This section presents the methodology of selecting relevant articles, different data sources, search criteria, research questions, taxonomy creation, and the scope of this work. In this paper, we have proposed a taxonomy, and it is developed based on the study of a vast amount of research articles and resources on IoT malware. To have meaningful research, we limited the scope of the paper to the last five years, with most of the papers selected from various databases, including IEEE Xplore, ScienceDirect, SpringerLink, ACM Digital Library, and Google Scholar. On each database, search keywords like “IoT malware”, “Mirai”, “Smart Home attack”, “IoT attack”, “IoT malware detection”, “IoT malware survey”, “IoT malware machine learning”, and “IoT malware review” were considered which led to finding relevant papers. Moreover, we have included a backward approach for finding new articles and identifying new ones based on the list of references in the article under study.
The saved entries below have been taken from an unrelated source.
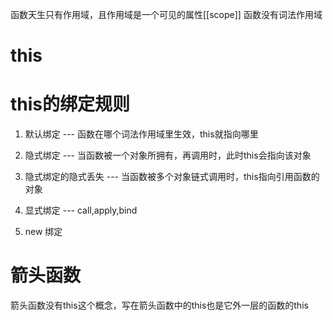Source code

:函数天生只有作用域，且作用域是一个可见的属性[[scope]]
函数没有词法作用域


# this 
<!-- this不能引用一个函数的作用域中的内容 -->

# this的绑定规则
1. 默认绑定 --- 函数在哪个词法作用域里生效，this就指向哪里

2. 隐式绑定 --- 当函数被一个对象所拥有，再调用时，此时this会指向该对象

3. 隐式绑定的隐式丢失 --- 当函数被多个对象链式调用时，this指向引用函数的对象

4. 显式绑定 --- call,apply,bind

5. new 绑定

# 箭头函数
箭头函数没有this这个概念，写在箭头函数中的this也是它外一层的函数的this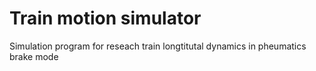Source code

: # Train motion simulator

Simulation program for reseach train longtitutal dynamics in pheumatics brake mode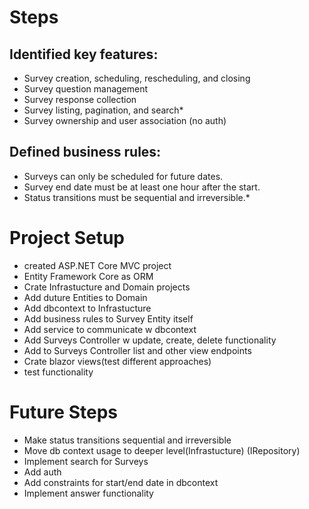 # Steps

## Identified key features:

- Survey creation, scheduling, rescheduling, and closing
- Survey question management
- Survey response collection
- Survey listing, pagination, and search\*
- Survey ownership and user association (no auth)

## Defined business rules:

- Surveys can only be scheduled for future dates.
- Survey end date must be at least one hour after the start.
- Status transitions must be sequential and irreversible.\*

# Project Setup

- created ASP.NET Core MVC project
- Entity Framework Core as ORM
- Crate Infrastucture and Domain projects
- Add duture Entities to Domain
- Add dbcontext to Infrastucture
- Add business rules to Survey Entity itself
- Add service to communicate w dbcontext
- Add Surveys Controller w update, create, delete functionality
- Add to Surveys Controller list and other view endpoints
- Crate blazor views(test different approaches)
- test functionality

# Future Steps

- Make status transitions sequential and irreversible
- Move db context usage to deeper level(Infrastucture) (IRepository)
- Implement search for Surveys
- Add auth
- Add constraints for start/end date in dbcontext
- Implement answer functionality
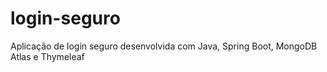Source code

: # login-seguro
Aplicação de login seguro desenvolvida com Java, Spring Boot, MongoDB Atlas e Thymeleaf
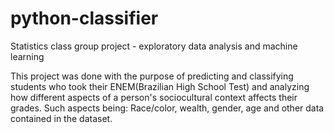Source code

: # python-classifier
Statistics class group project - exploratory data analysis and machine learning

This project was done with the purpose of predicting and classifying students who took their ENEM(Brazilian High School Test) and analyzing how different aspects of a person's sociocultural context affects their grades. Such aspects being: Race/color, wealth, gender, age and other data contained in the dataset.
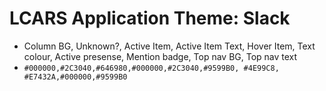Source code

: # LCARS Application Theme: Slack

- Column BG, Unknown?, Active Item, Active Item Text, Hover Item, Text colour, Active presense, Mention badge, Top nav BG, Top nav text
- `#000000,#2C3040,#646980,#000000,#2C3040,#9599B0, #4E99C8, #E7432A,#000000,#9599B0`
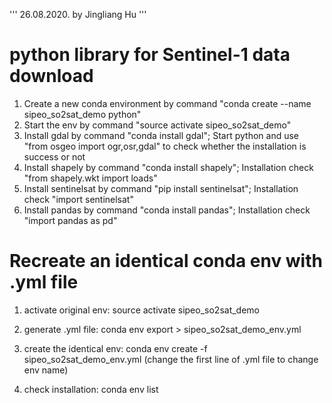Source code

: '''
26.08.2020. by Jingliang Hu
'''

# python library for Sentinel-1 data download
1. Create a new conda environment by command "conda create --name sipeo_so2sat_demo python"
2. Start the env by command "source activate sipeo_so2sat_demo"
3. Install gdal by command "conda install gdal"; Start python and use "from osgeo import ogr,osr,gdal" to check whether the installation is success or not
4. Install shapely by command "conda install shapely"; Installation check "from shapely.wkt import loads"
5. Install sentinelsat by command "pip install sentinelsat"; Installation check "import sentinelsat"
6. Install pandas by command "conda install pandas"; Installation check "import pandas as pd"





# Recreate an identical conda env with .yml file
1. activate original env: 	source activate sipeo_so2sat_demo
2. generate .yml file: 		conda env export > sipeo_so2sat_demo_env.yml

3. create the identical env: 	conda env create -f sipeo_so2sat_demo_env.yml (change the first line of .yml file to change env name)
4. check installation: 		conda env list


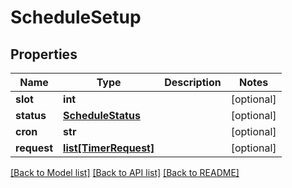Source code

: # ScheduleSetup


## Properties
Name | Type | Description | Notes
------------ | ------------- | ------------- | -------------
**slot** | **int** |  | [optional] 
**status** | [**ScheduleStatus**](ScheduleStatus.md) |  | [optional] 
**cron** | **str** |  | [optional] 
**request** | [**list[TimerRequest]**](TimerRequest.md) |  | [optional] 

[[Back to Model list]](../README.md#documentation-for-models) [[Back to API list]](../README.md#documentation-for-api-endpoints) [[Back to README]](../README.md)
Furthermore, we narrowed the analysis by considering the following questions:

  1. 1.

    What is the current research state of IoT malware as new attacks are emerging daily?

  2. 2.

    What are the different aspects of IoT malware?

  3. 3.

    Which techniques are used to perform IoT malware detection?

  4. 4.

    How can the research gaps identified in the existing IoT malware detection studies be filled?

All articles on Automotive IoT were excluded, including IoT malware papers from non-English journals or conferences.

Following the abovementioned criteria, we have selected articles and identified different aspects of IoT malware. On identifying each attribute, we briefly described one or two related works on that attribute. These associated works are considered from online resources like Medium, Bleeping computer, Malwarebytes, etc.

4 Related works

Although numerous surveys were conducted on IoT Malware, there is no single complete literature on IoT malware taxonomy. Therefore, we are proposing a new taxonomy in this section presents the works that analyze the existing taxonomies. A comparison of the current works with our proposed work is shown in Table 1.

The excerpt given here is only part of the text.